After my prayer, a passage of God’s word appeared in my mind: “…your everything, even the color of your hair, the color of your skin, and the time of your birth, were all arranged by my hand. … How much more was it arranged by me that you have been brought before me today. Do not disturb yourself but go forward boldly.” “From God’s many works, it can be seen that God loves people really so much. But people’s spiritual eyes have not completely opened, so they still cannot see clearly God’s many works, God’s intention, and God’s much loveliness, and they have too little true love for God. You have believed in God for so long, and today God has cut off all your ways of escape. Truthfully speaking, you have been forced to take the right path, and it is God’s severe judgment and God’s great salvation that have led you into the right path.”

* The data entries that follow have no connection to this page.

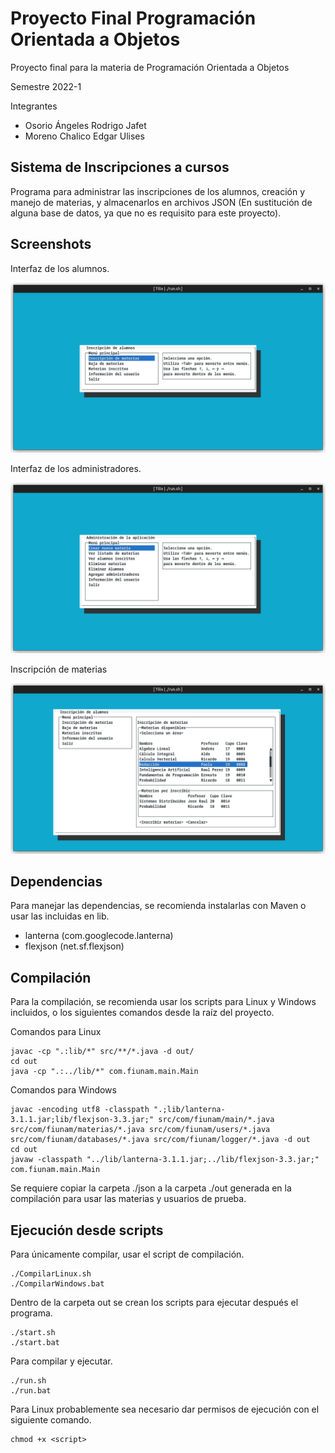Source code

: # Proyecto Final Programación Orientada a Objetos

Proyecto final para la materia de Programación Orientada a Objetos

Semestre 2022-1

Integrantes

* Osorio Ángeles Rodrigo Jafet
* Moreno Chalico Edgar Ulises

## Sistema de Inscripciones a cursos
Programa para administrar las inscripciones de los alumnos,
creación y manejo de materias, y almacenarlos en archivos JSON 
(En sustitución de alguna base de datos, ya que no es requisito 
para este proyecto).

## Screenshots
 
Interfaz de los alumnos.

![Inerfaz_Alumnos](./docs/screenshots/InterfazAlumnos.png)

Interfaz de los administradores.

![Interfaz_Admins](./docs/screenshots/InterfazAdmins.png)

Inscripción de materias

![Inscripciones](./docs/screenshots/InscripcionMaterias.png)


## Dependencias
Para manejar las dependencias, se recomienda instalarlas con Maven o 
usar las incluidas en lib.
* lanterna (com.googlecode.lanterna)
* flexjson (net.sf.flexjson)

## Compilación
Para la compilación, se recomienda usar los scripts
para Linux y Windows incluidos, o los siguientes comandos desde la raíz del proyecto.

Comandos para Linux

    javac -cp ".:lib/*" src/**/*.java -d out/
    cd out
    java -cp ".:../lib/*" com.fiunam.main.Main

Comandos para Windows

    javac -encoding utf8 -classpath ".;lib/lanterna-3.1.1.jar;lib/flexjson-3.3.jar;" src/com/fiunam/main/*.java src/com/fiunam/materias/*.java src/com/fiunam/users/*.java src/com/fiunam/databases/*.java src/com/fiunam/logger/*.java -d out
    cd out
    javaw -classpath "../lib/lanterna-3.1.1.jar;../lib/flexjson-3.3.jar;" com.fiunam.main.Main

Se requiere copiar la carpeta ./json a la carpeta ./out generada en la compilación para usar las materias y usuarios de prueba.

## Ejecución desde scripts
Para únicamente compilar, usar el script de compilación.

    ./CompilarLinux.sh
    ./CompilarWindows.bat

Dentro de la carpeta out se crean los scripts para ejecutar después el programa.

    ./start.sh
    ./start.bat

Para compilar y ejecutar.

    ./run.sh
    ./run.bat

Para Linux probablemente sea necesario dar permisos de ejecución con el siguiente comando.

    chmod +x <script>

God’s words, which are really specific medicine, comforted me and also stimulated me. My everything was arranged by God’s hand. That I have a bad constitution and have illnesses was also arranged by God’s hand, and it was even more God’s love and keeping for me. By the illnesses God wanted to cut off my ways of escape and compel me to take the right path. In retrospect, during the years of my following God, because I was of a weak constitution and had no capacity for physical labor, my family never looked to me to do any work nor opposed my believing in God, so that I could perform my duty contentedly in God’s family and that a path was made for me to pursue the true way. When I had the idea of going after the world, because I was ill and had no foothold in the world, I was forced to give up my worldly pursuit. When I was so refined that I wanted to leave God, also because of the illnesses in me, I had no other way to go and was forced to follow God until today. When I could not subdue my satanic nature of being arrogant and conceited and being unsubmissive to anyone, at the thought of my illnesses I was forced to “humble” myself before God…. Without the illnesses, I might have left God long since. How could I have followed God until today? Although my flesh has undergone a little suffering, I can be fortunate to stay in God’s family and receive God’s salvation and perfecting. This is the greatest blessing in my life.
Having thought of that, I felt from the bottom of my heart that God’s love for me is really so great and real. At the moment, I was moved by a mixture of feelings, remorse, self-reproach, and gratitude welling up in my heart, and tears blurred my vision once again. O God, I was really blind and ignorant. I did not know your work and did not understand your intention of saving me. I did not try to discover your loveliness from my illnesses; on the contrary, I misunderstood and complained against you. However, you had been silently enduring my misunderstanding and hurting you. And today you inspired me by your words so that I have finally understood your kind intention. O God, I will no longer disobey and grieve you and no longer be restrained by my fleshly illnesses. I only desire to expend myself for you in the rest of my life to repay your love. In the things I encounter in the future which are against my notions, I will pursue to know your work, seek your intention, and try to discover more of your loveliness.